True. Looking in my .vm, I see
; there is a bug which in newer vms under 21.4 causes freezes
(setq vm-flush-interval nil)
Unfortunately, this dates from before I bothered version-controlling
my .vm, so I don't know what "newer" means. However, I suppose that
this no longer applies, so I'll try turning it back on.

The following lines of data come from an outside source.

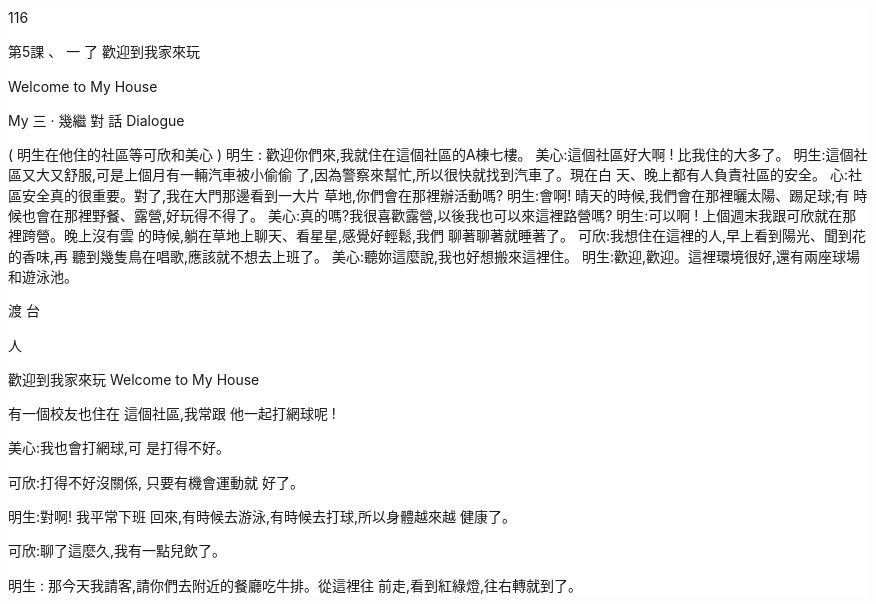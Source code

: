 116

第5課      、     一
了   歡迎到我家來玩

Welcome to My House

My 三      ‧ 幾繼
對 話 Dialogue 

( 明生在他住的社區等可欣和美心 )
明生 : 歡迎你們來,我就住在這個社區的A棟七樓。
美心:這個社區好大啊 ! 比我住的大多了。
明生:這個社區又大又舒服,可是上個月有一輛汽車被小偷偷
了,因為警察來幫忙,所以很快就找到汽車了。現在白
天、晚上都有人負責社區的安全。
心:社區安全真的很重要。對了,我在大門那邊看到一大片
草地,你們會在那裡辦活動嗎?
明生:會啊! 晴天的時候,我們會在那裡曬太陽、踢足球;有
時候也會在那裡野餐、露營,好玩得不得了。
美心:真的嗎?我很喜歡露營,以後我也可以來這裡路營嗎?
明生:可以啊 ! 上個週末我跟可欣就在那裡跨營。晚上沒有雲
的時候,躺在草地上聊天、看星星,感覺好輕鬆,我們
聊著聊著就睡著了。
可欣:我想住在這裡的人,早上看到陽光、聞到花的香味,再
聽到幾隻鳥在唱歌,應該就不想去上班了。
美心:聽妳這麼說,我也好想搬來這裡住。
明生:歡迎,歡迎。這裡環境很好,還有兩座球場和遊泳池。

渡
台

人

歡迎到我家來玩
Welcome to My House

有一個校友也住在
這個社區,我常跟
他一起打網球呢 !

美心:我也會打網球,可
是打得不好。

可欣:打得不好沒關係,
只要有機會運動就
好了。

明生:對啊! 我平常下班
回來,有時候去游泳,有時候去打球,所以身體越來越
健康了。

可欣:聊了這麼久,我有一點兒飲了。

明生 : 那今天我請客,請你們去附近的餐廳吃牛排。從這裡往
前走,看到紅綠燈,往右轉就到了。

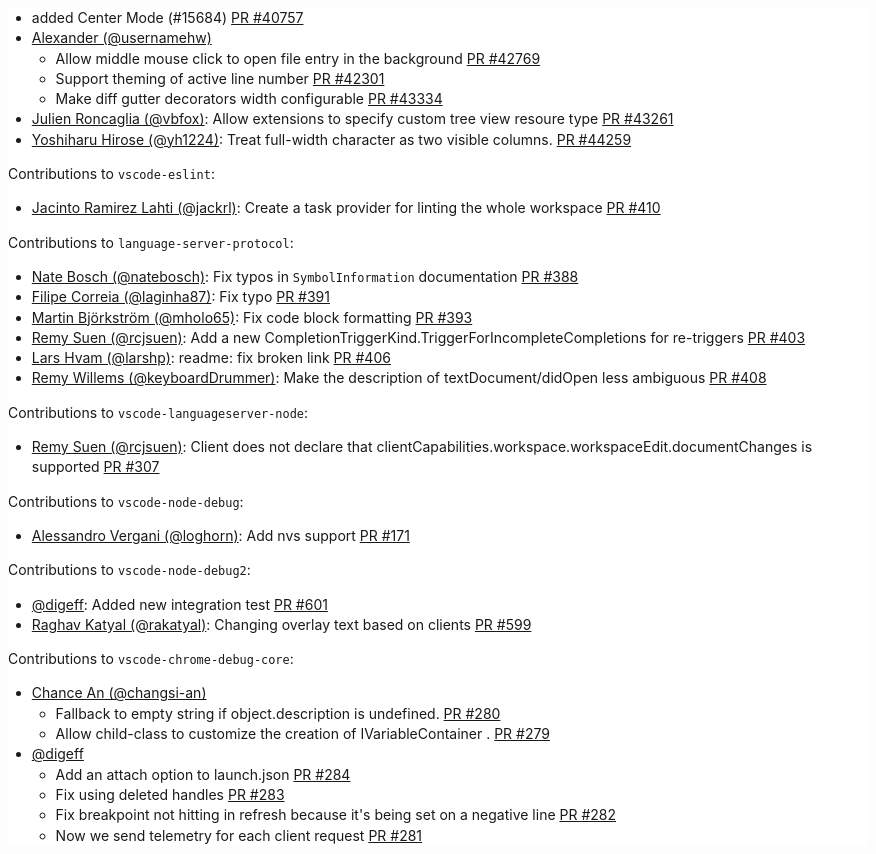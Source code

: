   * added Center Mode (#15684) [PR #40757](HTTPS://github.com/microsoft/vscode/pull/40757)
* [Alexander (@usernamehw)](HTTPS://github.com/usernamehw)
  * Allow middle mouse click to open file entry in the background [PR #42769](HTTPS://github.com/microsoft/vscode/pull/42769)
  * Support theming of active line number [PR #42301](HTTPS://github.com/microsoft/vscode/pull/42301)
  * Make diff gutter decorators width configurable [PR #43334](HTTPS://github.com/microsoft/vscode/pull/43334)
* [Julien Roncaglia (@vbfox)](HTTPS://github.com/vbfox):  Allow extensions to specify custom tree view resoure type [PR #43261](HTTPS://github.com/microsoft/vscode/pull/43261)
* [Yoshiharu Hirose (@yh1224)](HTTPS://github.com/yh1224):  Treat full-width character as two visible columns. [PR #44259](HTTPS://github.com/microsoft/vscode/pull/44259)

Contributions to `vscode-eslint`:

* [Jacinto Ramirez Lahti (@jackrl)](HTTPS://github.com/jackrl): Create a task provider for linting the whole workspace [PR #410](HTTPS://github.com/microsoft/vscode-eslint/pull/410)

Contributions to `language-server-protocol`:

* [Nate Bosch (@natebosch)](HTTPS://github.com/natebosch): Fix typos in `SymbolInformation` documentation [PR #388](HTTPS://github.com/microsoft/language-server-protocol/pull/388)
* [Filipe Correia (@laginha87)](HTTPS://github.com/laginha87): Fix typo [PR #391](HTTPS://github.com/microsoft/language-server-protocol/pull/391)
* [Martin Björkström (@mholo65)](HTTPS://github.com/mholo65): Fix code block formatting [PR #393](HTTPS://github.com/microsoft/language-server-protocol/pull/393)
* [Remy Suen (@rcjsuen)](HTTPS://github.com/rcjsuen): Add a new CompletionTriggerKind.TriggerForIncompleteCompletions for re-triggers [PR #403](HTTPS://github.com/microsoft/language-server-protocol/pull/403)
* [Lars Hvam (@larshp)](HTTPS://github.com/larshp): readme: fix broken link [PR #406](HTTPS://github.com/microsoft/language-server-protocol/pull/406)
* [Remy Willems (@keyboardDrummer)](HTTPS://github.com/keyboardDrummer): Make the description of textDocument/didOpen less ambiguous [PR #408](HTTPS://github.com/microsoft/language-server-protocol/pull/408)

Contributions to `vscode-languageserver-node`:

* [Remy Suen (@rcjsuen)](HTTPS://github.com/rcjsuen): Client does not declare that clientCapabilities.workspace.workspaceEdit.documentChanges is supported [PR #307](HTTPS://github.com/microsoft/vscode-languageserver-node/pull/307)

Contributions to `vscode-node-debug`:

* [Alessandro Vergani (@loghorn)](HTTPS://github.com/loghorn): Add nvs support [PR #171](HTTPS://github.com/microsoft/vscode-node-debug/pull/171)

Contributions to `vscode-node-debug2`:

* [@digeff](HTTPS://github.com/digeff): Added new integration test [PR #601](HTTPS://github.com/microsoft/vscode-chrome-debug/pull/601)
* [Raghav Katyal (@rakatyal)](HTTPS://github.com/rakatyal): Changing overlay text based on clients [PR #599](HTTPS://github.com/microsoft/vscode-chrome-debug/pull/599)

Contributions to `vscode-chrome-debug-core`:

* [Chance An (@changsi-an)](HTTPS://github.com/changsi-an)
  * Fallback to empty string if object.description is undefined. [PR #280](HTTPS://github.com/microsoft/vscode-chrome-debug-core/pull/280)
  * Allow child-class to customize the creation of IVariableContainer . [PR #279](HTTPS://github.com/microsoft/vscode-chrome-debug-core/pull/279)
* [@digeff](HTTPS://github.com/digeff)
  * Add an attach option to launch.json [PR #284](HTTPS://github.com/microsoft/vscode-chrome-debug-core/pull/284)
  * Fix using deleted handles [PR #283](HTTPS://github.com/microsoft/vscode-chrome-debug-core/pull/283)
  * Fix breakpoint not hitting in refresh because it's being set on a negative line [PR #282](HTTPS://github.com/microsoft/vscode-chrome-debug-core/pull/282)
  * Now we send telemetry for each client request [PR #281](HTTPS://github.com/microsoft/vscode-chrome-debug-core/pull/281)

It does, just look at the X-VM-v5-Data header, so it is slowed
down somewhere else ...
Robert.
I did a profiling experiment using elp.
Test 1:
Function Name Call Count Elapsed Time
Average Time
========================================== ========== ============
============
vm-do-summary 1 12.858
12.858
vm-do-needed-summary-rebuild 1 12.858
12.858
vm-tokenized-summary-insert 1516 9.3029999999
0.0061365435
vm-decode-mime-encoded-words-in-string 3033 6.7909999999
0.0022390372
vm-decode-mime-encoded-words 13 6.65
0.5115384615
vm-mime-base64-decode-region 10 3.9659999999
0.3965999999
vm-mime-Q-decode-region 4 2.654
0.6635
vm-summarize 1 0.2209999999
0.2209999999
vm-su-summary 3032 0.0510000000
1.68...e-005
vm-su-mark 1516 0.02
1.31...e-005
vm-set-summary-pointer 1 0.0
0.0
vm-summary-highlight-region 1 0.0
0.0
vm-summary-xxxx-highlight-region 1 0.0
0.0
vm-do-needed-folders-summary-update 3 0.0
0.0
So, some 60% of the time of vm-tokenized-summary-insert is being spent
in decode-mime. There were only 14 instances of decoding needed out of
1516 header lines, which took up all this time.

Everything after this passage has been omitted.